Today’s QSA tip has the potential to save you a lot of time, effort, and cost associated with getting your organization into compliance with the PCI Data Security Standard (DSS). Triaxiom Security is a PCI QSA certified company who performs audits on a myriad of organizations trying to meet PCI standards. From large organizations who accept credit cards in several different ways, to mom-and-pop shops who only accept card-present transactions, we have seen it. Our main goal when working with an organization is to partner with them to help them achieve compliance as efficiently as possible. In many cases, we utilize a surprisingly little-known FAQ published by the PCI Council that may have a tremendous impact on your ability to meet the requirements.

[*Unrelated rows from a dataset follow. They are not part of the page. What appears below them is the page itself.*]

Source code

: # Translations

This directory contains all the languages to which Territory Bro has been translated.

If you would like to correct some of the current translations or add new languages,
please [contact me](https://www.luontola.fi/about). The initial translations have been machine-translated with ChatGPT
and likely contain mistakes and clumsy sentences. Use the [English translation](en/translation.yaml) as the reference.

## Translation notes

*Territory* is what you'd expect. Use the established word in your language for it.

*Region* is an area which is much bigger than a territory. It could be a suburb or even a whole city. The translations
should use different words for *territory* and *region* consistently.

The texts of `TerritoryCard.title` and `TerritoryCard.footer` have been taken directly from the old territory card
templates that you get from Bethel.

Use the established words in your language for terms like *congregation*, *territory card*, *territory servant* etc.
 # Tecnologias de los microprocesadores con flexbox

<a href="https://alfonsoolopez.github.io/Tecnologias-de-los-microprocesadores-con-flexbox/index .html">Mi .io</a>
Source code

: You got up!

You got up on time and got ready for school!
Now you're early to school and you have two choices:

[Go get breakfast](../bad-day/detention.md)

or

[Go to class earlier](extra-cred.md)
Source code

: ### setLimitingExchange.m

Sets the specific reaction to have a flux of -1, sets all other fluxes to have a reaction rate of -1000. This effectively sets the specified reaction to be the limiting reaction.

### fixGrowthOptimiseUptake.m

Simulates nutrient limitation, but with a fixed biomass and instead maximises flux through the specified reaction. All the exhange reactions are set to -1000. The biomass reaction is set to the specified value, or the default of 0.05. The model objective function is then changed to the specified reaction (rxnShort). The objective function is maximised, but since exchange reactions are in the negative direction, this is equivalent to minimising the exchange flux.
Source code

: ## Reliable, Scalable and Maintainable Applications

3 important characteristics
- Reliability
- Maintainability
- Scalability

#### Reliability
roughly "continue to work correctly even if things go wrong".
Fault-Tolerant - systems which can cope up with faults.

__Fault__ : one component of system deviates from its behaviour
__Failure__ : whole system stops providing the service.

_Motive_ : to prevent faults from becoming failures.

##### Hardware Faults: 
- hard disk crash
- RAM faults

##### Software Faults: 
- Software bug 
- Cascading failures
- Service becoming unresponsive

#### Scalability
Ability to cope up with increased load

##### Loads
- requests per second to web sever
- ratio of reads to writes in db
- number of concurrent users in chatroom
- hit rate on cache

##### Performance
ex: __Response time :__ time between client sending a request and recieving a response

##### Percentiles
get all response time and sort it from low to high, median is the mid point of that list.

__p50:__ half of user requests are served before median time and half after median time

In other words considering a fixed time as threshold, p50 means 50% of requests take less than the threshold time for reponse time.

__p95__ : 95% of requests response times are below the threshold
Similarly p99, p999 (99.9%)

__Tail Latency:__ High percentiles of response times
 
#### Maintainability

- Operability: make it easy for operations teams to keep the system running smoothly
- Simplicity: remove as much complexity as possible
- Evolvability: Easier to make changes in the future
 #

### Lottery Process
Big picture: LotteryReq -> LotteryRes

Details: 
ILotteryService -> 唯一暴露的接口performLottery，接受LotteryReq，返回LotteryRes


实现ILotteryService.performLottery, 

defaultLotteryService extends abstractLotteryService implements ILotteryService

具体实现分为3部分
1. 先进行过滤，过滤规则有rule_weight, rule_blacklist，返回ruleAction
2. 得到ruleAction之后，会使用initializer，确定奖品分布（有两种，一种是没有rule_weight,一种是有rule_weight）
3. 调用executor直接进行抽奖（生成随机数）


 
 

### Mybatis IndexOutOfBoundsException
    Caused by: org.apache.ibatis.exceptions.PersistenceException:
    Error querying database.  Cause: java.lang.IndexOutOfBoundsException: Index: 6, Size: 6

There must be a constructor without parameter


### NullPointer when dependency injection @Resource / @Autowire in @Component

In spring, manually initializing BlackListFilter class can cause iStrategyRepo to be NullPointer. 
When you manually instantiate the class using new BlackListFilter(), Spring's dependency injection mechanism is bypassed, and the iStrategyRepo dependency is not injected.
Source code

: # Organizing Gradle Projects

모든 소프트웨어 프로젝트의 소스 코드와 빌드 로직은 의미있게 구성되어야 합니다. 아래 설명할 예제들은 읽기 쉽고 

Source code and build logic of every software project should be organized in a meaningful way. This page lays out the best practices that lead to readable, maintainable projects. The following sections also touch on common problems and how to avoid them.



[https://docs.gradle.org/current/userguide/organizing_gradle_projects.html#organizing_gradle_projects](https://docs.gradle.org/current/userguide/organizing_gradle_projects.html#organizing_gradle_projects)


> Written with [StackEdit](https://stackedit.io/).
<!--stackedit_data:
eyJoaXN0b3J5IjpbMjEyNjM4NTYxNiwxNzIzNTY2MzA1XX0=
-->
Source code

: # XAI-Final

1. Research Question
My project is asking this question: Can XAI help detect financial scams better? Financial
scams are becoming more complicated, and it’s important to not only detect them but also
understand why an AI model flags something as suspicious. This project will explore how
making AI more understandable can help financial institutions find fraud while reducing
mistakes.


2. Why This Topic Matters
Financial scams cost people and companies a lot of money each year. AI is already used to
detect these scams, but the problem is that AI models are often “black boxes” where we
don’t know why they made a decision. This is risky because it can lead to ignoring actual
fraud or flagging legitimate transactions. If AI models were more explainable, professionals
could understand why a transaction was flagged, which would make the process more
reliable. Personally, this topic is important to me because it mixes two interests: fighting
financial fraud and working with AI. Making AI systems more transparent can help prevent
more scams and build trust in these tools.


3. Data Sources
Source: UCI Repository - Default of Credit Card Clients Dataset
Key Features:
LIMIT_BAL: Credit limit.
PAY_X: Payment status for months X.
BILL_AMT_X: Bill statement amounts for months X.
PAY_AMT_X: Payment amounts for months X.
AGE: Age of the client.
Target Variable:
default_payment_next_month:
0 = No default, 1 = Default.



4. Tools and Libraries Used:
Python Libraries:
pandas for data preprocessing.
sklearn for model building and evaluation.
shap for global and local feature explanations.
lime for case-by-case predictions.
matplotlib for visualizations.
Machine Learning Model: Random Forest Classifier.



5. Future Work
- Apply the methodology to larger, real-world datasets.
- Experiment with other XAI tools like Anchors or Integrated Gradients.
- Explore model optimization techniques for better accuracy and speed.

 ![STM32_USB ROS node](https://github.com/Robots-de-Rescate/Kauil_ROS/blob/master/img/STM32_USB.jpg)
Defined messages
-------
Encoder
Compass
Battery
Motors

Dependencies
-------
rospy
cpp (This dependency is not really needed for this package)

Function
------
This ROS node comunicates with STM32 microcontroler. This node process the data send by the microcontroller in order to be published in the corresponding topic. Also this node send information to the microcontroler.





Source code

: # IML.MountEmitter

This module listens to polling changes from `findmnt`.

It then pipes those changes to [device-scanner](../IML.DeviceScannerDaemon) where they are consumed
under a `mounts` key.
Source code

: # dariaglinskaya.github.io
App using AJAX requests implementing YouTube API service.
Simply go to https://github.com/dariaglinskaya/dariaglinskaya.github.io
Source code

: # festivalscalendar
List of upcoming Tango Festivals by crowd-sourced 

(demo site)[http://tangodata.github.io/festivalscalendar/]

PCI FAQ 1331 states that “entities with environments that fully meet all the eligibility criteria defined in a particular Self Assessment Questionnaire (SAQ) may use that SAQ as a reference to identify the applicable PCI DSS requirements for that environment.” This is huge. For example, if you are a retailer who only accepts card payments via point of sale terminals that are connected to phone jacks (SAQ B), you can use SAQ B as a guide to determine which requirements are applicable even if you have to do a full-blown QSA onsite evaluation. This is not immediately evident, as the Report on Compliance (RoC) that a QSA has to fill out has every requirement listed, similar to a SAQ D. In fact, we’ve run into several situations where organizations were audited by other QSAs not familiar with this guidance and, as such, were being forced to meet every requirement.
This FAQ has the potential to make life a lot easier for a lot of organizations. As long as you can meet the requirements for a particular SAQ, you can effectively cut every requirement that is not addressed in that SAQ. Some of these requirements, for example penetration testing in requirement 11.3, have significant costs associated with them. Therefore, if this FAQ is applicable to your organization, it could potentially save you thousands of dollars, not to mention the headache and confusion associated with meeting controls that are not particularly applicable.

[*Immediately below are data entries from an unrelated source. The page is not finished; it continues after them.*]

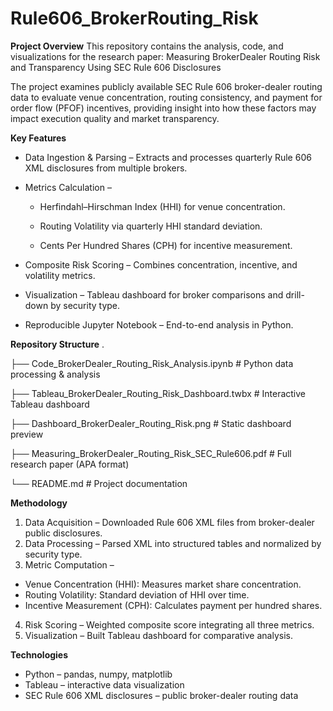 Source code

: # Rule606_BrokerRouting_Risk

**Project Overview**
This repository contains the analysis, code, and visualizations for the research paper:
Measuring BrokerDealer Routing Risk and Transparency Using SEC Rule 606 Disclosures

The project examines publicly available SEC Rule 606 broker-dealer routing data to evaluate venue concentration, routing consistency, and payment for order flow (PFOF) incentives, providing insight into how these factors may impact execution quality and market transparency.

**Key Features**
- Data Ingestion & Parsing – Extracts and processes quarterly Rule 606 XML disclosures from multiple brokers.

- Metrics Calculation –

  - Herfindahl–Hirschman Index (HHI) for venue concentration.

  - Routing Volatility via quarterly HHI standard deviation.

  - Cents Per Hundred Shares (CPH) for incentive measurement.

- Composite Risk Scoring – Combines concentration, incentive, and volatility metrics.

- Visualization – Tableau dashboard for broker comparisons and drill-down by security type.

- Reproducible Jupyter Notebook – End-to-end analysis in Python.


**Repository Structure**
.

├── Code_BrokerDealer_Routing_Risk_Analysis.ipynb # Python data processing & analysis

├── Tableau_BrokerDealer_Routing_Risk_Dashboard.twbx # Interactive Tableau dashboard

├── Dashboard_BrokerDealer_Routing_Risk.png # Static dashboard preview

├── Measuring_BrokerDealer_Routing_Risk_SEC_Rule606.pdf # Full research paper (APA format)

└── README.md # Project documentation

**Methodology**
1. Data Acquisition – Downloaded Rule 606 XML files from broker-dealer public disclosures.
2. Data Processing – Parsed XML into structured tables and normalized by security type.
3. Metric Computation –
  - Venue Concentration (HHI): Measures market share concentration.
  - Routing Volatility: Standard deviation of HHI over time.
  - Incentive Measurement (CPH): Calculates payment per hundred shares.
4. Risk Scoring – Weighted composite score integrating all three metrics.
5. Visualization – Built Tableau dashboard for comparative analysis.

**Technologies**
- Python – pandas, numpy, matplotlib
- Tableau – interactive data visualization
- SEC Rule 606 XML disclosures – public broker-dealer routing data

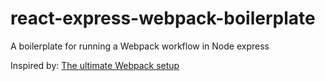 # react-express-webpack-boilerplate
A boilerplate for running a Webpack workflow in Node express

Inspired by: [The ultimate Webpack setup](https://github.com/christianalfoni/webpack-express-boilerplate)
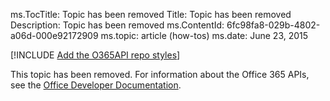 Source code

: ms.TocTitle: Topic has been removed
Title: Topic has been removed
Description: Topic has been removed
ms.ContentId: 6fc98fa8-029b-4802-a06d-000e92172909
ms.topic: article (how-tos)
ms.date: June 23, 2015

[!INCLUDE [Add the O365API repo styles](../includes/controls/addo365apistyles.xml)]

This topic has been removed. For information about the Office 365 APIs, see the [Office Developer Documentation](https://msdn.microsoft.com/en-us/office/).

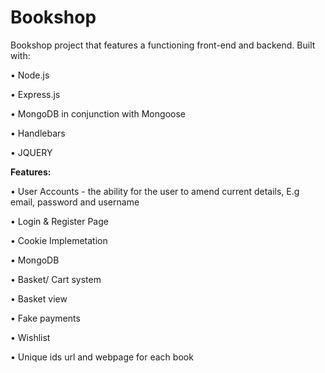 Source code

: # Bookshop
Bookshop project that features a functioning front-end and backend. Built with:

• Node.js

• Express.js

• MongoDB in conjunction with Mongoose

• Handlebars

• JQUERY

**Features:**

• User Accounts - the ability for the user to amend current details, E.g email, password and username

• Login & Register Page

• Cookie Implemetation

• MongoDB

• Basket/ Cart system

• Basket view

• Fake payments

• Wishlist

• Unique ids url and webpage for each book 



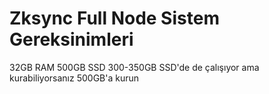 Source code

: # Zksync Full Node Sistem Gereksinimleri
32GB RAM 
500GB SSD 
300-350GB SSD'de de çalışıyor ama kurabiliyorsanız 500GB'a kurun
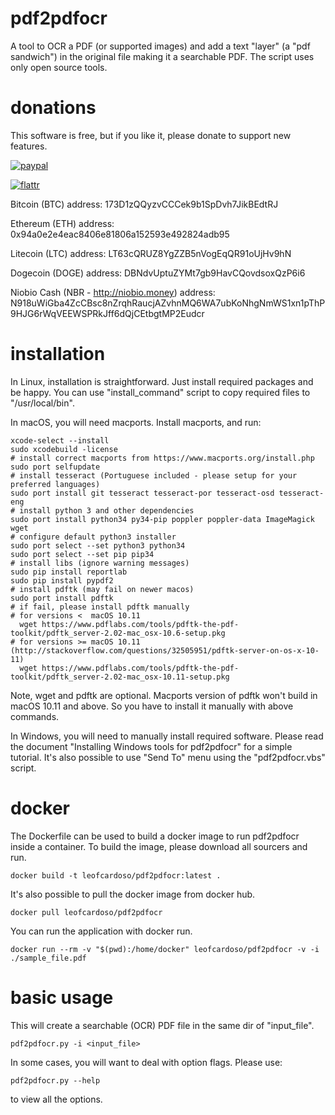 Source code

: # pdf2pdfocr
A tool to OCR a PDF (or supported images) and add a text "layer" (a "pdf sandwich") in the original file making it a searchable PDF.
The script uses only open source tools.

# donations
This software is free, but if you like it, please donate to support new features.

[![paypal](https://www.paypalobjects.com/en_US/GB/i/btn/btn_donateCC_LG.gif)](https://www.paypal.com/cgi-bin/webscr?cmd=_donations&business=PZZU5APJGSWVA&lc=GB&item_name=pdf2pdfocr%20development&currency_code=USD)

[![flattr](https://button.flattr.com/flattr-badge-large.png)](https://flattr.com/submit/auto?fid=pojqg0&url=https%3A%2F%2Fgithub.com%2FLeoFCardoso%2Fpdf2pdfocr)

Bitcoin (BTC) address: 173D1zQQyzvCCCek9b1SpDvh7JikBEdtRJ

Ethereum (ETH) address: 0x94a0e2e4eac8406e81806a152593e492824adb95

Litecoin (LTC) address: LT63cQRUZ8YgZZB5nVogEqQR91oUjHv9hN

Dogecoin (DOGE) address: DBNdvUptuZYMt7gb9HavCQovdsoxQzP6i6

Niobio Cash (NBR - http://niobio.money) address: N918uWiGba4ZcCBsc8nZrqhRaucjAZvhnMQ6WA7ubKoNhgNmWS1xn1pThP9HJG6rWqVEEWSPRkJff6dQjCEtbgtMP2Eudcr

# installation
In Linux, installation is straightforward. Just install required packages and be happy.
You can use "install_command" script to copy required files to "/usr/local/bin".

In macOS, you will need macports. Install macports, and run:
    
    xcode-select --install
    sudo xcodebuild -license
    # install correct macports from https://www.macports.org/install.php
    sudo port selfupdate
    # install tesseract (Portuguese included - please setup for your preferred languages)
    sudo port install git tesseract tesseract-por tesseract-osd tesseract-eng
    # install python 3 and other dependencies
    sudo port install python34 py34-pip poppler poppler-data ImageMagick wget 
    # configure default python3 installer
    sudo port select --set python3 python34
    sudo port select --set pip pip34
    # install libs (ignore warning messages)
    sudo pip install reportlab
    sudo pip install pypdf2
    # install pdftk (may fail on newer macos)
    sudo port install pdftk
    # if fail, please install pdftk manually
    # for versions <  macOS 10.11
      wget https://www.pdflabs.com/tools/pdftk-the-pdf-toolkit/pdftk_server-2.02-mac_osx-10.6-setup.pkg
    # for versions >= macOS 10.11 (http://stackoverflow.com/questions/32505951/pdftk-server-on-os-x-10-11)
      wget https://www.pdflabs.com/tools/pdftk-the-pdf-toolkit/pdftk_server-2.02-mac_osx-10.11-setup.pkg

Note, wget and pdftk are optional. Macports version of pdftk won't build in macOS 10.11 and above. So you have to install it manually with above commands.

In Windows, you will need to manually install required software.
Please read the document "Installing Windows tools for pdf2pdfocr" for a simple tutorial. It's also possible to use "Send To" menu using the "pdf2pdfocr.vbs" script.
# docker
The Dockerfile can be used to build a docker image to run pdf2pdfocr inside a container. To build the image, please download all sourcers and run.

    docker build -t leofcardoso/pdf2pdfocr:latest .
It's also possible to pull the docker image from docker hub.

    docker pull leofcardoso/pdf2pdfocr
You can run the application with docker run.

    docker run --rm -v "$(pwd):/home/docker" leofcardoso/pdf2pdfocr -v -i ./sample_file.pdf
# basic usage
This will create a searchable (OCR) PDF file in the same dir of "input_file".  

    pdf2pdfocr.py -i <input_file>  
In some cases, you will want to deal with option flags. Please use:  

    pdf2pdfocr.py --help 
to view all the options.
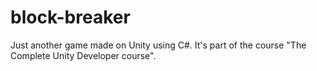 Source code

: # block-breaker
Just another game made on Unity using C#. It's part of the course "The Complete Unity Developer course".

This FAQ can also help service providers when filling out their SAQ D – Service Provider. If you are a service provider who meets the requirements of another SAQ (e.g. if you handle billing using phone payments that you type into a virtual terminal, meeting SAQ C-VT) then you can use that to tailor down the requirements in your SAQ D – Service provider.
As always, it is important that you consult with your acquiring bank or the payment brand directly to confirm your approach. They are the ones ultimately accepting the risk and the only ones authorized to approve your approach and any variations made from the published reporting standard. However, if approved, this could make your life significantly easier.